--- Data excerpts ---
* * * *

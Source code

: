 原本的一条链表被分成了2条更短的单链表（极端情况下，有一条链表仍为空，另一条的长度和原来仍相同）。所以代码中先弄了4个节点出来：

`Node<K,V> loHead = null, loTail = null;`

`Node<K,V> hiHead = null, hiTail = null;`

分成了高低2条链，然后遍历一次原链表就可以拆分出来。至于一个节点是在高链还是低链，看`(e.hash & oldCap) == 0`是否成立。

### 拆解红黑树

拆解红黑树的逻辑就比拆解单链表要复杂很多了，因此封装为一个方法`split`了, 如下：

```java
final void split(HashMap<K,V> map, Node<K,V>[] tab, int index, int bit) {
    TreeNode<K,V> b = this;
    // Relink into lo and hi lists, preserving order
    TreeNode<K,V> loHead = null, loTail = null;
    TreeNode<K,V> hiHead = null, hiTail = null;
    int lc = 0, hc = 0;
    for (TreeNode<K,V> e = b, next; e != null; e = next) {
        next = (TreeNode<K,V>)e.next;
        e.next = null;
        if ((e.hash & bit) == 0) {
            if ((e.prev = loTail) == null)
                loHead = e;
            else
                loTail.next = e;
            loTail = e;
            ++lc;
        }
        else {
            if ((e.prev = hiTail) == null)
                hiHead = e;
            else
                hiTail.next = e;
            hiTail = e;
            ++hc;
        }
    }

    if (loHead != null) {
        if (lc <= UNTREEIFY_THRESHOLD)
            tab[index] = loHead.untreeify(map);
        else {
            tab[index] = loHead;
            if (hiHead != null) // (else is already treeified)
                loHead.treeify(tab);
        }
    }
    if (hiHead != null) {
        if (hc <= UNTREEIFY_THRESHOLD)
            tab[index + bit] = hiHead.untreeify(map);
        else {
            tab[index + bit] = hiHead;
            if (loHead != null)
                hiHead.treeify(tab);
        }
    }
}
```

* * * *

Write down every line of the data above that includes the string "split".

拆解红黑树的逻辑就比拆解单链表要复杂很多了，因此封装为一个方法`split`了, 如下：
final void split(HashMap<K,V> map, Node<K,V>[] tab, int index, int bit) {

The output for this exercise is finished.